Chambre sociale, 6 avril 2023 — 21/00461
Texte intégral
DLP/CH
S.A. VESUVIUS FRANCE prise en la personne de son représentant légal en exercice domicilié en cette qualité au siège
C/
[W] [N]
PÔLE EMPLOI BOURGOGNE FRANCHE COMTÉ pris en la personne de ses représentants légaux en exercice domiciliés en cette qualité au siège social
Expédition revêtue de la formule exécutoire délivrée
le :
à :
RÉPUBLIQUE FRANÇAISE - AU NOM DU PEUPLE FRANÇAIS
COUR D'APPEL DE DIJON
CHAMBRE SOCIALE
ARRÊT DU 06 AVRIL 2023
MINUTE N°
N° RG 21/00461 - N° Portalis DBVF-V-B7F-FXHM
Décision déférée à la Cour : Jugement Au fond, origine Conseil de Prud'hommes - Formation paritaire de DIJON, section Encadrement, décision attaquée en date du 31 Mai 2021, enregistrée sous le n° F19/00736
APPELANTE :
S.A. VESUVIUS FRANCE prise en la personne de son représentant légal en exercice domicilié en cette qualité au siège
[Adresse 3]
[Localité 6]
représentée par Me Florent SOULARD de la SCP SOULARD-RAIMBAULT, avocat au barreau de DIJON, et Me Julie LAMADON de la SELAS NORMA AVOCATS, avocat au barreau de PARIS
INTIMÉS :
[W] [N]
[Adresse 2]
[Localité 1]
représenté par Me Cédric MENDEL de la SCP MENDEL - VOGUE ET ASSOCIES, avocat au barreau de DIJON
PÔLE EMPLOI BOURGOGNE FRANCHE COMTÉ pris en la personne de ses représentants légaux en exercice domiciliés en cette qualité au siège social
[Adresse 5]
[Adresse 5]
[Adresse 5]
[Localité 4]
représenté par Me Anne GESLAIN de la SELARL DU PARC - CABINET D'AVOCATS, avocat au barreau de DIJON substituée par Me Pauline CORDIN, avocat au barreau de DIJON
COMPOSITION DE LA COUR :
En application des dispositions de l'article 945-1 du code de procédure civile, l'affaire a été débattue le 02 Mars 2023 en audience publique, les parties ne s'y étant pas opposées, devant Delphine LAVERGNE-PILLOT, Conseiller chargé d'instruire l'affaire. Ce magistrat a rendu compte des plaidoiries lors du délibéré, la Cour étant alors composée de :
Olivier MANSION, Président de chambre,
Delphine LAVERGNE-PILLOT, Conseiller,
Rodolphe UGUEN-LAITHIER, Conseiller,
GREFFIER LORS DES DÉBATS : Frédérique FLORENTIN,
ARRÊT : rendu contradictoirement,
PRONONCÉ par mise à disposition au greffe de la Cour, les parties en ayant été préalablement avisées dans les conditions prévues au deuxième alinéa de l'article 450 du code de procédure civile,
SIGNÉ par Olivier MANSION, Président de chambre, et par Frédérique FLORENTIN, Greffier, à qui la minute de la décision a été remise par le magistrat signataire.

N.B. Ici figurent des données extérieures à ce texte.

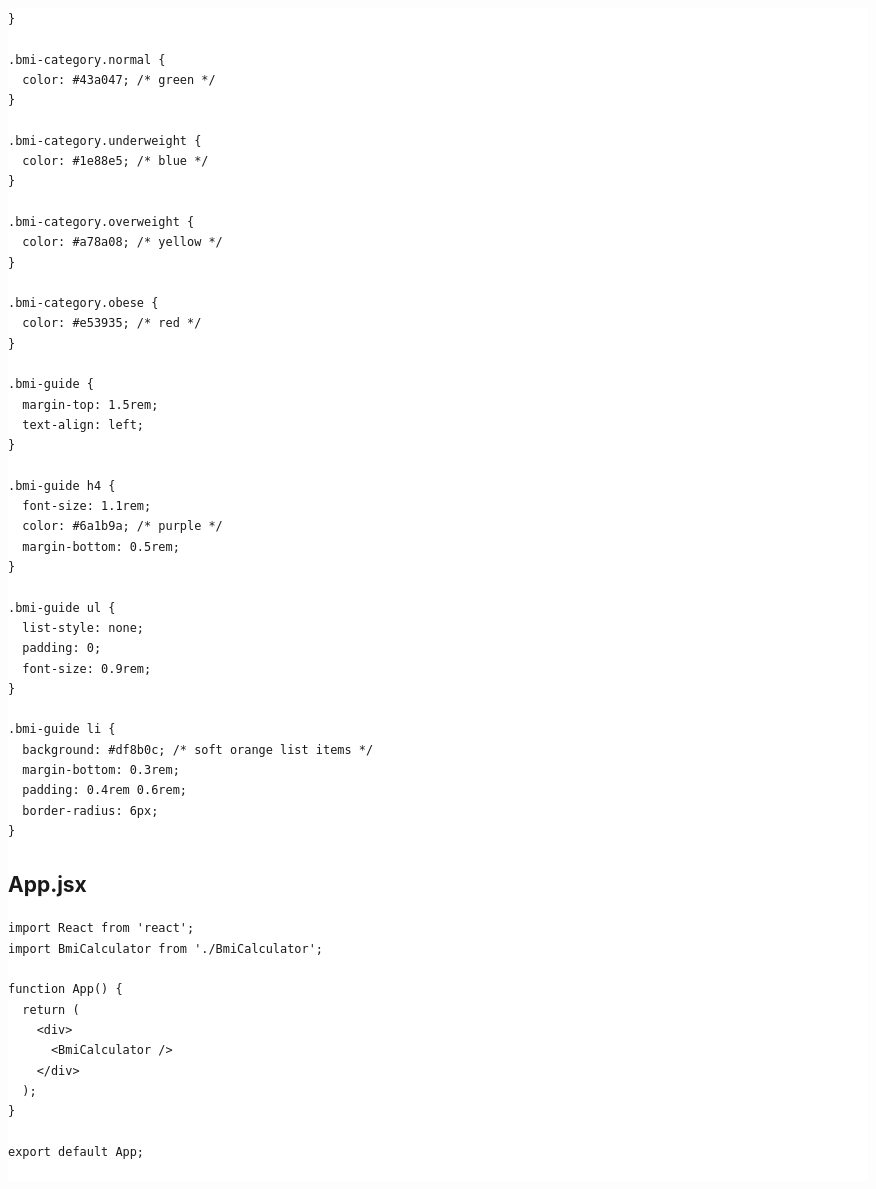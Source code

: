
 ```
}

.bmi-category.normal {
  color: #43a047; /* green */
}

.bmi-category.underweight {
  color: #1e88e5; /* blue */
}

.bmi-category.overweight {
  color: #a78a08; /* yellow */
}

.bmi-category.obese {
  color: #e53935; /* red */
}

.bmi-guide {
  margin-top: 1.5rem;
  text-align: left;
}

.bmi-guide h4 {
  font-size: 1.1rem;
  color: #6a1b9a; /* purple */
  margin-bottom: 0.5rem;
}

.bmi-guide ul {
  list-style: none;
  padding: 0;
  font-size: 0.9rem;
}

.bmi-guide li {
  background: #df8b0c; /* soft orange list items */
  margin-bottom: 0.3rem;
  padding: 0.4rem 0.6rem;
  border-radius: 6px;
}

```
## App.jsx

```
import React from 'react';
import BmiCalculator from './BmiCalculator';

function App() {
  return (
    <div>
      <BmiCalculator />
    </div>
  );
}

export default App;


```
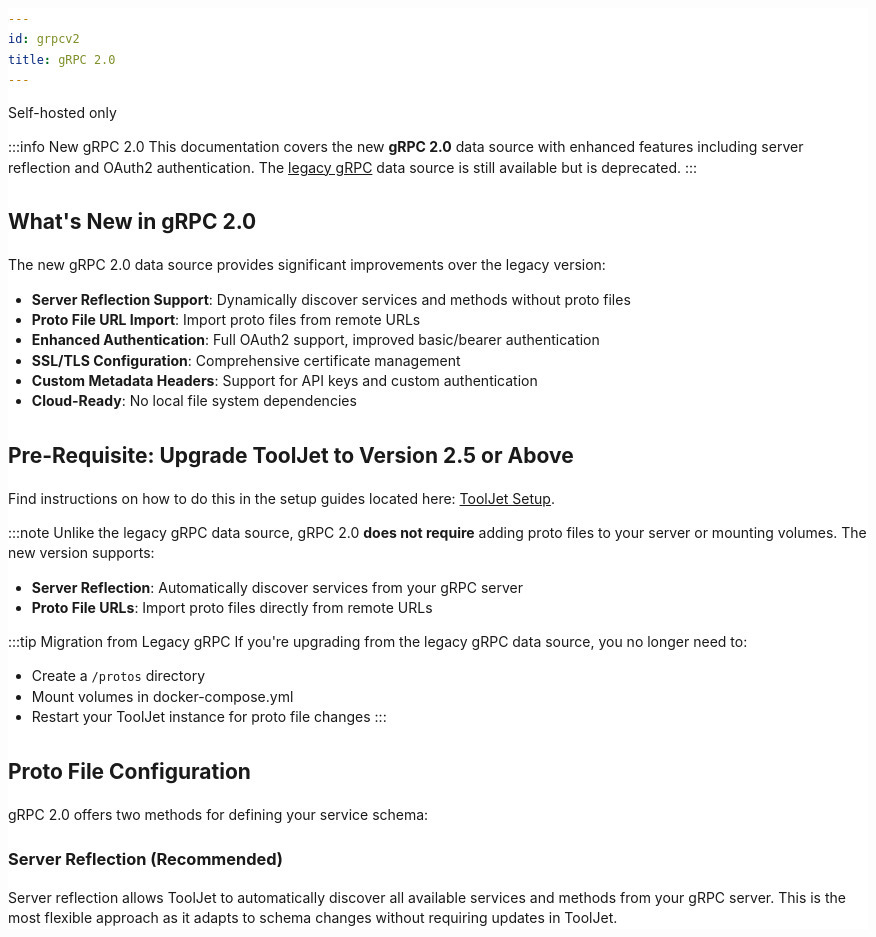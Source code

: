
 ```yaml
---
id: grpcv2
title: gRPC 2.0
---
```


<div className='badge badge--primary heading-badge'>Self-hosted only</div>

:::info New gRPC 2.0
This documentation covers the new **gRPC 2.0** data source with enhanced features including server reflection and OAuth2 authentication. The [legacy gRPC](/docs/data-sources/grpc) data source is still available but is deprecated.
:::

## What's New in gRPC 2.0

The new gRPC 2.0 data source provides significant improvements over the legacy version:
- **Server Reflection Support**: Dynamically discover services and methods without proto files
- **Proto File URL Import**: Import proto files from remote URLs
- **Enhanced Authentication**: Full OAuth2 support, improved basic/bearer authentication
- **SSL/TLS Configuration**: Comprehensive certificate management
- **Custom Metadata Headers**: Support for API keys and custom authentication
- **Cloud-Ready**: No local file system dependencies

## Pre-Requisite: Upgrade ToolJet to Version 2.5 or Above

Find instructions on how to do this in the setup guides located here: [ToolJet Setup](/docs/setup/try-tooljet).

:::note
Unlike the legacy gRPC data source, gRPC 2.0 **does not require** adding proto files to your server or mounting volumes. The new version supports:
- **Server Reflection**: Automatically discover services from your gRPC server
- **Proto File URLs**: Import proto files directly from remote URLs

:::tip Migration from Legacy gRPC
If you're upgrading from the legacy gRPC data source, you no longer need to:
- Create a `/protos` directory
- Mount volumes in docker-compose.yml
- Restart your ToolJet instance for proto file changes
:::

## Proto File Configuration

gRPC 2.0 offers two methods for defining your service schema:

### Server Reflection (Recommended)

Server reflection allows ToolJet to automatically discover all available services and methods from your gRPC server. This is the most flexible approach as it adapts to schema changes without requiring updates in ToolJet.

FAITS CONSTANTS, PROCÉDURE ET PRÉTENTIONS
M. [N] a été engagé par la SA Vesuvius France le 30 mars 1992 en qualité d'ingénieur technico-commercial. Il a occupé, en dernier lieu, les fonctions de responsable commercial creusets solaires.
La société Vesuvius France assure la fabrication de produits réfractaires, destinés à la coulée de métaux ferreux et non-ferreux. Elle appartient au groupe Vesuvius qui développe son activité dans trois divisions indépendantes, à savoir :
- flow control,
- advanced refractories,
- foundry-fused silica.
Cette dernière division a pour activité la fabrication et la commercialisation de produits en silice vitreuse, à destination notamment des industries du verre et de la métallurgie. Elle développe également une activité photovoltaïque par la fabrication de creusets solaires, ce secteur ne comptant à l'époque que deux salariés, dont M. [N].
La division fused-silica est représentée en France par la SA Vesuvius France, détenue à 100% par le groupe Vesuvius, de droit britannique.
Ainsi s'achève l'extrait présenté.